● Work instruction
Write out each line of the entries exactly, starting at the first and finishing with the line that contains "representative horizontal ice".

════════════════════

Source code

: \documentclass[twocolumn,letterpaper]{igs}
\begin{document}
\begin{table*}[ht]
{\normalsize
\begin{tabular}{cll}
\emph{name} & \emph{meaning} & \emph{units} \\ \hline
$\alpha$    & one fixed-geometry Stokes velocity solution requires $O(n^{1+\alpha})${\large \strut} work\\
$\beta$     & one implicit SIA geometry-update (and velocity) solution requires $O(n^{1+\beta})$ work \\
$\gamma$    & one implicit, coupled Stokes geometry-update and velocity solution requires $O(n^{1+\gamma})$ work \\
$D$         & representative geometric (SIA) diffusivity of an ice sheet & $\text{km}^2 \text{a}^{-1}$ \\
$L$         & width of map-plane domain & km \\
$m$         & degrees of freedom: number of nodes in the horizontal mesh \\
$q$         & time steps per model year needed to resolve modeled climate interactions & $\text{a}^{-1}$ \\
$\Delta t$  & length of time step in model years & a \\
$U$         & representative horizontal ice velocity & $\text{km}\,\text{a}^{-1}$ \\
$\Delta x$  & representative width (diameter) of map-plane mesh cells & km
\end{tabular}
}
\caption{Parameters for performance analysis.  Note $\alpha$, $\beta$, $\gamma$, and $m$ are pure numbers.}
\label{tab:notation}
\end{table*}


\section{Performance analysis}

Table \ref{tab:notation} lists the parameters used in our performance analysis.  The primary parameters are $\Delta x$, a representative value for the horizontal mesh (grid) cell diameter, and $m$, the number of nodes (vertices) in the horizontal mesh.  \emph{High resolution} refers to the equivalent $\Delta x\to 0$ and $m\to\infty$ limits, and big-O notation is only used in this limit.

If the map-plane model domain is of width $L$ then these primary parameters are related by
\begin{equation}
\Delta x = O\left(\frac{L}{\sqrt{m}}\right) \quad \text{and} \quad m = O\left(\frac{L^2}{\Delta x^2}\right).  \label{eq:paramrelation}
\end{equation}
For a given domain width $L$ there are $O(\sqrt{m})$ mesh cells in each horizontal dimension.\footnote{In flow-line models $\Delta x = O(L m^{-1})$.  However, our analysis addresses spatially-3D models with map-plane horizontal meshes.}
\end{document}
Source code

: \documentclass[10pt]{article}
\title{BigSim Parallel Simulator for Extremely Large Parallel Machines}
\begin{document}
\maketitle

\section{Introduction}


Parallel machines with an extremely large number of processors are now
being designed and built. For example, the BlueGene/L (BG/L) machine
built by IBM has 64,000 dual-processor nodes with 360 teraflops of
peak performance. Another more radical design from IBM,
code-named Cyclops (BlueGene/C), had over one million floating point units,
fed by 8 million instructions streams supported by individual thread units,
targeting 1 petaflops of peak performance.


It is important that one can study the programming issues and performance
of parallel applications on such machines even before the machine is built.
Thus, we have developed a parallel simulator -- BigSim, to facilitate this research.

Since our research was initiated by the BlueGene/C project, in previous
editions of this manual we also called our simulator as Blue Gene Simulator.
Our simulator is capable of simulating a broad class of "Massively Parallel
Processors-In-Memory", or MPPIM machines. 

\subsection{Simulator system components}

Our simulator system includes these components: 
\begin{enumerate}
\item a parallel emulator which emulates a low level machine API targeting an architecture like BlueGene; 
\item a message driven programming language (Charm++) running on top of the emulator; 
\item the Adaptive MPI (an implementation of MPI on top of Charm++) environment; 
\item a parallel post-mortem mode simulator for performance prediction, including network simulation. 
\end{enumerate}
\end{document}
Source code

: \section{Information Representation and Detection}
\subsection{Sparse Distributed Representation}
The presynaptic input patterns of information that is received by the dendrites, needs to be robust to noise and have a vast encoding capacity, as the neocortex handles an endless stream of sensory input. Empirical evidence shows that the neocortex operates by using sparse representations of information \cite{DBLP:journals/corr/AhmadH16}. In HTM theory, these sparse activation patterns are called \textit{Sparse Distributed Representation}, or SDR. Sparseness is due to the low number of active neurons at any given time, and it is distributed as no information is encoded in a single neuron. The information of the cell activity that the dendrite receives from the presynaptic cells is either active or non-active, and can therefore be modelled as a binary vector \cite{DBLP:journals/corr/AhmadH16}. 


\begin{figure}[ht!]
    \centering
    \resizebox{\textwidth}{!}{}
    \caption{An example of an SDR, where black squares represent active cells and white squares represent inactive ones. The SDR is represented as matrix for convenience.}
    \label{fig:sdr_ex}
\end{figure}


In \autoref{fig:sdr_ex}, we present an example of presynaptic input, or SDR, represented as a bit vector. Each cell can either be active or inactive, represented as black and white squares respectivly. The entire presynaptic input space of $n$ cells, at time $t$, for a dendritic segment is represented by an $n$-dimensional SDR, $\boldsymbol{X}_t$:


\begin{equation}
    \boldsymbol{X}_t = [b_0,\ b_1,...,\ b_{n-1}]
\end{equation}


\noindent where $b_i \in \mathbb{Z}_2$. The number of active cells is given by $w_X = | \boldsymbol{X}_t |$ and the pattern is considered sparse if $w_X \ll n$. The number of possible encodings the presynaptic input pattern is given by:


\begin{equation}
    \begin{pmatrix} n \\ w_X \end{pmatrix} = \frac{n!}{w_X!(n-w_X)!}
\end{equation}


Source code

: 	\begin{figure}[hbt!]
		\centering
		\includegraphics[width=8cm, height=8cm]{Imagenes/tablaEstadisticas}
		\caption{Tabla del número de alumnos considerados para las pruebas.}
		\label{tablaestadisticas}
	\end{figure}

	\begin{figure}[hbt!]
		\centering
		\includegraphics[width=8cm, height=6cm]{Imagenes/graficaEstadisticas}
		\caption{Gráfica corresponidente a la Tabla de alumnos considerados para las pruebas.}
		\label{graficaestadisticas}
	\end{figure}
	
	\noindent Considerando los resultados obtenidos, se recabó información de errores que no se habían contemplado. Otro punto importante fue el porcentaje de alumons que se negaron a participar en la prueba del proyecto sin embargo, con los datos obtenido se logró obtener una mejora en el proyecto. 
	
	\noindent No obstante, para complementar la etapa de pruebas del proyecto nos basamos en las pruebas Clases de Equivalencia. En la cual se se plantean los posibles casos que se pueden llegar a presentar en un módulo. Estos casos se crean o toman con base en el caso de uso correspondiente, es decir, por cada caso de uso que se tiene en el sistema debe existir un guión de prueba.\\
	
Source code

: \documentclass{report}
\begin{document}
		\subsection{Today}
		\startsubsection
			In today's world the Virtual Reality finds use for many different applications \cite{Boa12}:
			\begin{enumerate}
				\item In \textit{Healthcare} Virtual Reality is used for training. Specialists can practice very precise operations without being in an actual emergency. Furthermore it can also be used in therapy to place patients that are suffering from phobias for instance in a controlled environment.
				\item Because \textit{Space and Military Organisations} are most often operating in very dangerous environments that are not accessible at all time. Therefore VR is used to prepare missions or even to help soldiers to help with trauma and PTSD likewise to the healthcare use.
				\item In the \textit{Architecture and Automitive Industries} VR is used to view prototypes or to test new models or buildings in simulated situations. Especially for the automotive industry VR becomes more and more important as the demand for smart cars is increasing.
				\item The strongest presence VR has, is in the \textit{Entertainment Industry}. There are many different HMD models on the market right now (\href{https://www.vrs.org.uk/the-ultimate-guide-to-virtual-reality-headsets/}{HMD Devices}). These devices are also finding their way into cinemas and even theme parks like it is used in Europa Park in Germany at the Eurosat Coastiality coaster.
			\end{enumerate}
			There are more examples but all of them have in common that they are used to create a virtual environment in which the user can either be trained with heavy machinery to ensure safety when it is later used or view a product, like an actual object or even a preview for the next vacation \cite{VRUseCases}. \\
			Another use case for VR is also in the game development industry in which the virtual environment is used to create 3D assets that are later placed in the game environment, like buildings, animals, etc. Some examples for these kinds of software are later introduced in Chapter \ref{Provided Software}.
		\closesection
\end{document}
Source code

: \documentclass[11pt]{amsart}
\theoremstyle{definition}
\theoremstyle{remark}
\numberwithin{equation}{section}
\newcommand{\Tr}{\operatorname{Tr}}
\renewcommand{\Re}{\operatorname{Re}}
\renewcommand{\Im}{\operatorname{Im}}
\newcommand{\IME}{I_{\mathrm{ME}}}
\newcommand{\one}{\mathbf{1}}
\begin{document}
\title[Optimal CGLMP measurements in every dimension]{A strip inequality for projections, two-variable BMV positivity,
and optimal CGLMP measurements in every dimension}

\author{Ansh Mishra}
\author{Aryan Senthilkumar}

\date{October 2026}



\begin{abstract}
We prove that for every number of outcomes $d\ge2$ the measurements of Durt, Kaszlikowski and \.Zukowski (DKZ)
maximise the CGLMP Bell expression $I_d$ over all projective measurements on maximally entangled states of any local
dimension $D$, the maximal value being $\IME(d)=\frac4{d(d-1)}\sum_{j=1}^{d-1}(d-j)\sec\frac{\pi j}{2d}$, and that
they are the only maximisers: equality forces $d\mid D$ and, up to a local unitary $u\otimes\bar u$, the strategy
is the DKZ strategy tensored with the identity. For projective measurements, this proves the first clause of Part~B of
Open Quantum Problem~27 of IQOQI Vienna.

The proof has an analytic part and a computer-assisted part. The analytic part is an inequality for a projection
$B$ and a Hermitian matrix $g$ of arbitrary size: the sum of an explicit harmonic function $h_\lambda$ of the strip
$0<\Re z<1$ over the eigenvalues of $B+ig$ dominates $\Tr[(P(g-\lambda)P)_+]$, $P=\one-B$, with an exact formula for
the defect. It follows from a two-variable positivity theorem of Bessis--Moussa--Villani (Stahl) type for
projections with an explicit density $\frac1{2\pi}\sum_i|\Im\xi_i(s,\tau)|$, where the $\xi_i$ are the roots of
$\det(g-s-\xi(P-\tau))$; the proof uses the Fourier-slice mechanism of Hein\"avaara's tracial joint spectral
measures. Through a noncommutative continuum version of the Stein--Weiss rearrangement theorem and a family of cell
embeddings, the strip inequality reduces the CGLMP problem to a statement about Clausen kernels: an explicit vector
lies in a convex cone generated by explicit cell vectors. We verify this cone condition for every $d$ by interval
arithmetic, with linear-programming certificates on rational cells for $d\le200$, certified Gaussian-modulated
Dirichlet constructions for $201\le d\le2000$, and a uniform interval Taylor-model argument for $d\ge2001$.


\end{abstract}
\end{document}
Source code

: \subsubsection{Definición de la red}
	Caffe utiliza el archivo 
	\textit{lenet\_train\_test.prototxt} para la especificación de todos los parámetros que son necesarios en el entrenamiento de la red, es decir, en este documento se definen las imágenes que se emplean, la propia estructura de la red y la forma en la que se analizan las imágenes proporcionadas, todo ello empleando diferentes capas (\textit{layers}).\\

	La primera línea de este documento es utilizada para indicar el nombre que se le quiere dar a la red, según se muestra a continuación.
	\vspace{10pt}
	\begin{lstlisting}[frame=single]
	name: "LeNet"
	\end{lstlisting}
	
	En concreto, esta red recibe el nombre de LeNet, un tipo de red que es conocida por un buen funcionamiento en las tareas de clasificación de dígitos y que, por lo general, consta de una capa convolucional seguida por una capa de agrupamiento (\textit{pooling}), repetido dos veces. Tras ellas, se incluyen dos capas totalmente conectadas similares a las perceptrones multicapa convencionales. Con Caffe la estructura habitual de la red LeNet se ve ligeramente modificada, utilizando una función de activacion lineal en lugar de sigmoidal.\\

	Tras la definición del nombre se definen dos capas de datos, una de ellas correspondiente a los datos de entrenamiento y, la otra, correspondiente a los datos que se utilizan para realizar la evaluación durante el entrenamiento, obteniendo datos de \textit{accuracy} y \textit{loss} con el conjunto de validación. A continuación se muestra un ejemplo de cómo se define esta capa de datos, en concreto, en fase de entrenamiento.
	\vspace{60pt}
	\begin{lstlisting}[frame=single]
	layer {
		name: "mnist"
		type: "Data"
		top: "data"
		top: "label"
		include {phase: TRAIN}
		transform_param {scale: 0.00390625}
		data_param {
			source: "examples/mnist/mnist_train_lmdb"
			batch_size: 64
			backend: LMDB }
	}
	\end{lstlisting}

════════════════════

● Answer section
Source code

: \documentclass[twocolumn,letterpaper]{igs}
\begin{document}
\begin{table*}[ht]
{\normalsize
\begin{tabular}{cll}
\emph{name} & \emph{meaning} & \emph{units} \\ \hline
$\alpha$    & one fixed-geometry Stokes velocity solution requires $O(n^{1+\alpha})${\large \strut} work\\
$\beta$     & one implicit SIA geometry-update (and velocity) solution requires $O(n^{1+\beta})$ work \\
$\gamma$    & one implicit, coupled Stokes geometry-update and velocity solution requires $O(n^{1+\gamma})$ work \\
$D$         & representative geometric (SIA) diffusivity of an ice sheet & $\text{km}^2 \text{a}^{-1}$ \\
$L$         & width of map-plane domain & km \\
$m$         & degrees of freedom: number of nodes in the horizontal mesh \\
$q$         & time steps per model year needed to resolve modeled climate interactions & $\text{a}^{-1}$ \\
$\Delta t$  & length of time step in model years & a \\
$U$         & representative horizontal ice velocity & $\text{km}\,\text{a}^{-1}$ \\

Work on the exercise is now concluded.